When functions commute under composition

Question

Today I was thinking about composition of functions. It has nice properties, its always associative, there is an identity, and if we restrict to bijective functions then we have an inverse.

But then I thought about commutativity. My first intuition was that bijective self maps of a space should commute but then I saw some counter-examples. The symmetric group is only abelian if $n \le 2$ so clearly there need to be more restrictions on functions than bijectivity for them to commute.

The only examples I could think of were boring things like multiplying by a constant or maximal tori of groups like $O(n)$ (maybe less boring).

My question: In a euclidean space, what are (edit) some nice characterizations of sets of functions that commute? What about in a more general space?

Bonus: Is this notion of commutativity important anywhere in analysis?

Answer 1

A classic result of Ritt shows that polynomials that commute under composition must be, up to a linear homeomorphism, either both powers of $x$, both iterates of the same polynomial, or both Chebyshev polynomials. Actually Ritt proved a more general rational function case - follow the link. His work was motivated by work of Julia and Fatou's work on Julia sets of rational functions, e.g. see here for a modern presentation.

Answer 2

According to Wikipedia, a set of diagonalizable matrices commute if and only if they are simultaneously diagonalizable. There is a far-reaching generalization, namely the Gelfand representation theorem.

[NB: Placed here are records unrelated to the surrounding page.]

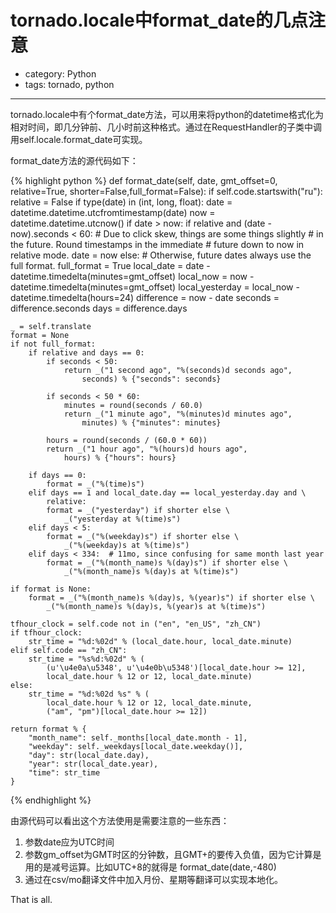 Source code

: # tornado.locale中format_date的几点注意
- category: Python
- tags: tornado, python

---

tornado.locale中有个format_date方法，可以用来将python的datetime格式化为相对时间，即几分钟前、几小时前这种格式。通过在RequestHandler的子类中调用self.locale.format_date可实现。

format_date方法的源代码如下：

{% highlight python %}
def format_date(self, date, gmt_offset=0, relative=True, shorter=False,full_format=False):
    if self.code.startswith("ru"):
        relative = False
    if type(date) in (int, long, float):
        date = datetime.datetime.utcfromtimestamp(date)
    now = datetime.datetime.utcnow()
    if date > now:
        if relative and (date - now).seconds < 60:
            # Due to click skew, things are some things slightly
            # in the future. Round timestamps in the immediate
            # future down to now in relative mode.
            date = now
        else:
            # Otherwise, future dates always use the full format.
            full_format = True
    local_date = date - datetime.timedelta(minutes=gmt_offset)
    local_now = now - datetime.timedelta(minutes=gmt_offset)
    local_yesterday = local_now - datetime.timedelta(hours=24)
    difference = now - date
    seconds = difference.seconds
    days = difference.days

    _ = self.translate
    format = None
    if not full_format:
        if relative and days == 0:
            if seconds < 50:
                return _("1 second ago", "%(seconds)d seconds ago",
                    seconds) % {"seconds": seconds}

            if seconds < 50 * 60:
                minutes = round(seconds / 60.0)
                return _("1 minute ago", "%(minutes)d minutes ago",
                    minutes) % {"minutes": minutes}

            hours = round(seconds / (60.0 * 60))
            return _("1 hour ago", "%(hours)d hours ago",
                hours) % {"hours": hours}

        if days == 0:
            format = _("%(time)s")
        elif days == 1 and local_date.day == local_yesterday.day and \
            relative:
            format = _("yesterday") if shorter else \
                _("yesterday at %(time)s")
        elif days < 5:
            format = _("%(weekday)s") if shorter else \
                _("%(weekday)s at %(time)s")
        elif days < 334:  # 11mo, since confusing for same month last year
            format = _("%(month_name)s %(day)s") if shorter else \
                _("%(month_name)s %(day)s at %(time)s")

    if format is None:
        format = _("%(month_name)s %(day)s, %(year)s") if shorter else \
            _("%(month_name)s %(day)s, %(year)s at %(time)s")

    tfhour_clock = self.code not in ("en", "en_US", "zh_CN")
    if tfhour_clock:
        str_time = "%d:%02d" % (local_date.hour, local_date.minute)
    elif self.code == "zh_CN":
        str_time = "%s%d:%02d" % (
            (u'\u4e0a\u5348', u'\u4e0b\u5348')[local_date.hour >= 12],
            local_date.hour % 12 or 12, local_date.minute)
    else:
        str_time = "%d:%02d %s" % (
            local_date.hour % 12 or 12, local_date.minute,
            ("am", "pm")[local_date.hour >= 12])

    return format % {
        "month_name": self._months[local_date.month - 1],
        "weekday": self._weekdays[local_date.weekday()],
        "day": str(local_date.day),
        "year": str(local_date.year),
        "time": str_time
    }
{% endhighlight %}

由源代码可以看出这个方法使用是需要注意的一些东西：

1. 参数date应为UTC时间
2. 参数gm_offset为GMT时区的分钟数，且GMT+的要传入负值，因为它计算是用的是减号运算。比如UTC+8的就得是 format_date(date,-480)
3. 通过在csv/mo翻译文件中加入月份、星期等翻译可以实现本地化。

That is all. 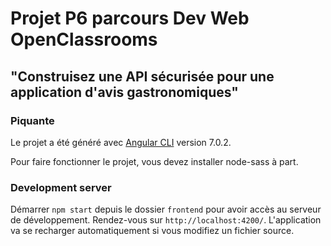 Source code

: # Projet P6 parcours Dev Web OpenClassrooms #

## "Construisez une API sécurisée pour une application d'avis gastronomiques" ##

### Piquante ###

Le projet a été généré avec [Angular CLI](https://github.com/angular/angular-cli) version 7.0.2.

Pour faire fonctionner le projet, vous devez installer node-sass à part.

### Development server ###

Démarrer `npm start` depuis le dossier `frontend` pour avoir accès au serveur de développement. Rendez-vous sur `http://localhost:4200/`. L'application va se recharger automatiquement si vous modifiez un fichier source.

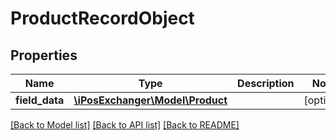 # ProductRecordObject

## Properties
Name | Type | Description | Notes
------------ | ------------- | ------------- | -------------
**field_data** | [**\iPosExchanger\Model\Product**](Product.md) |  | [optional] 

[[Back to Model list]](../README.md#documentation-for-models) [[Back to API list]](../README.md#documentation-for-api-endpoints) [[Back to README]](../README.md)


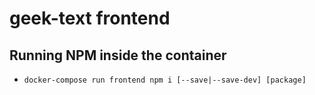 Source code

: # geek-text frontend

## Running NPM inside the container

- `docker-compose run frontend npm i [--save|--save-dev] [package]`
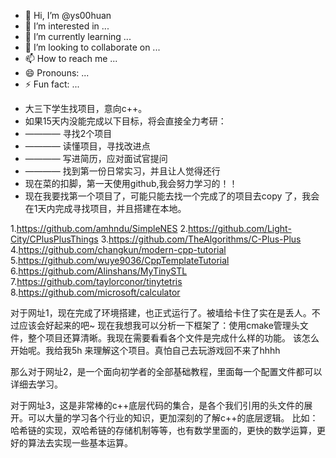 - 👋 Hi, I’m @ys00huan
- 👀 I’m interested in ...
- 🌱 I’m currently learning ...
- 💞️ I’m looking to collaborate on ...
- 📫 How to reach me ...
- 😄 Pronouns: ...
- ⚡ Fun fact: ...

<!---
ys00huan/ys00huan is a ✨ special ✨ repository because its `README.md` (this file) appears on your GitHub profile.
You can click the Preview link to take a look at your changes.
--->
- 大三下学生找项目，意向c++。
- 如果15天内没能完成以下目标，将会直接全力考研：
- ———— 寻找2个项目
- ———— 读懂项目，寻找改进点
- ———— 写进简历，应对面试官提问
- ———— 找到第一份日常实习，并且让人觉得还行
- 现在菜的扣脚，第一天使用github,我会努力学习的！！
- 现在我要找第一个项目了，可能只能去找一个完成了的项目去copy 了，我会在1天内完成寻找项目，并且搭建在本地。

1.https://github.com/amhndu/SimpleNES
2.https://github.com/Light-City/CPlusPlusThings
3.https://github.com/TheAlgorithms/C-Plus-Plus
4.https://github.com/changkun/modern-cpp-tutorial
5.https://github.com/wuye9036/CppTemplateTutorial
6.https://github.com/Alinshans/MyTinySTL
7.https://github.com/taylorconor/tinytetris
8.https://github.com/microsoft/calculator


对于网址1，现在完成了环境搭建，也正式运行了。被墙给卡住了实在是丢人。不过应该会好起来的吧~
现在我想我可以分析一下框架了：使用cmake管理头文件，整个项目还算清晰。我现在需要看看各个文件是完成什么样的功能。
该怎么开始呢。我给我5h 来理解这个项目。真怕自己去玩游戏回不来了hhhh

那么对于网址2，是一个面向初学者的全部基础教程，里面每一个配置文件都可以详细去学习。

对于网址3，这是非常棒的c++底层代码的集合，是各个我们引用的头文件的展开。可以大量的学习各个行业的知识，更加深刻的了解c++的底层逻辑。
比如：哈希链的实现，双哈希链的存储机制等等，也有数学里面的，更快的数学运算，更好的算法去实现一些基本运算。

The Gelfand representation theorem for commutative $C^*$ algebras represents every commutative $C^*$ algebra as an algebra of functions with pointwise multiplication; the domain of the latter algebra is the spectrum of the former algebra.

Answer 3

This question may also be related to how certain functions behave under functions of their variables. In this context, the property of commuting with binary operators, such as addition and multiplication, can be used to define classes of functions:

1. additive commutation: if $g(x, y) = x + y$, then $f\big(g(x, y)\big) = g\big(f(x),\ f(y)\big)$ if and only if $f(x + y) = f(x) + f(y)$ thus $f$ is a homogeneous linear function of the form $f(x; a) \equiv ax$

2. multiplicative commutation: if $g(x, y) = xy$, then $f\big( g(x, y) \big) = g\big(f(x),\ f(y)\big)$ if and only if $f(xy) = f(x)f(y)$ thus $f$ is "scale invariant" i.e. a power law of the form $f(x; a) \equiv x^a$

3. log-additive commutation: if $g(x, y) = x + y$, then $\log f\big( g(x, y) \big) = g\big( \log f(x),\ \log f(y) \big)$ if and only if $f(x + y) = f(x)f(y)$ thus $f$ is an exponential function of the form $f(x; a) \equiv \exp(ax)$

The last item (3) involves a third function (the logarithm) which when denoted as $h$ gives

$h\big(f[g(x, y)]\big) = g\big(h[f(x)],\ h[f(y)]\big)$

or

$h \circ f \circ g(x, y) = g\big(h \circ f(x),\ h \circ f(y)\big).$

Since $h \circ f$ occurs on both sides, we can denote this as $\tilde f$ to get

$\tilde f \big( g(x, y) \big) = g \big( \tilde f(x), \tilde f(y) \big)$

which has the same form as item (1) above. From this perspective, items (1) and (3) above can be seen as being isomorphic under the $\exp$ and $\log$ pair of invertible mappings.